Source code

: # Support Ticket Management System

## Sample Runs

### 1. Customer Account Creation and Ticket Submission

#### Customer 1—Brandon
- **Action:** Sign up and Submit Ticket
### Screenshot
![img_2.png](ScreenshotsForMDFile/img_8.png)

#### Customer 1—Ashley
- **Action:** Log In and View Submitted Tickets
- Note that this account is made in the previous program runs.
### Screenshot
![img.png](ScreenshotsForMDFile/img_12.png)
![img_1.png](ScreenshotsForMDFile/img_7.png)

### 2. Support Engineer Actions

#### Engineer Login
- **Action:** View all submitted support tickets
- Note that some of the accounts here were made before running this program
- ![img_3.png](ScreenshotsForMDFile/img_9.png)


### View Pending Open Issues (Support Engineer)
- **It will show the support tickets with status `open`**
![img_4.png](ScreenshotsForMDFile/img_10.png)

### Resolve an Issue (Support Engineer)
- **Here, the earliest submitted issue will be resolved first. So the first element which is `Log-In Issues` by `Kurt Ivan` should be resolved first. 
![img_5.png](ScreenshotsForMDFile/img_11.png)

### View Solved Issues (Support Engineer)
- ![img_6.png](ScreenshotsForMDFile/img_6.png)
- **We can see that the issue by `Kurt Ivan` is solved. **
|---|
Exercise description
The data above should be output exactly, with each line intact.

Solution to this problem
Source code

: # Support Ticket Management System

## Sample Runs

### 1. Customer Account Creation and Ticket Submission

#### Customer 1—Brandon
- **Action:** Sign up and Submit Ticket
### Screenshot
![img_2.png](ScreenshotsForMDFile/img_8.png)

#### Customer 1—Ashley
- **Action:** Log In and View Submitted Tickets
- Note that this account is made in the previous program runs.
### Screenshot
![img.png](ScreenshotsForMDFile/img_12.png)
![img_1.png](ScreenshotsForMDFile/img_7.png)

### 2. Support Engineer Actions

#### Engineer Login
- **Action:** View all submitted support tickets
- Note that some of the accounts here were made before running this program
- ![img_3.png](ScreenshotsForMDFile/img_9.png)


### View Pending Open Issues (Support Engineer)
- **It will show the support tickets with status `open`**
![img_4.png](ScreenshotsForMDFile/img_10.png)

### Resolve an Issue (Support Engineer)
- **Here, the earliest submitted issue will be resolved first. So the first element which is `Log-In Issues` by `Kurt Ivan` should be resolved first. 
![img_5.png](ScreenshotsForMDFile/img_11.png)

### View Solved Issues (Support Engineer)
- ![img_6.png](ScreenshotsForMDFile/img_6.png)
- **We can see that the issue by `Kurt Ivan` is solved. **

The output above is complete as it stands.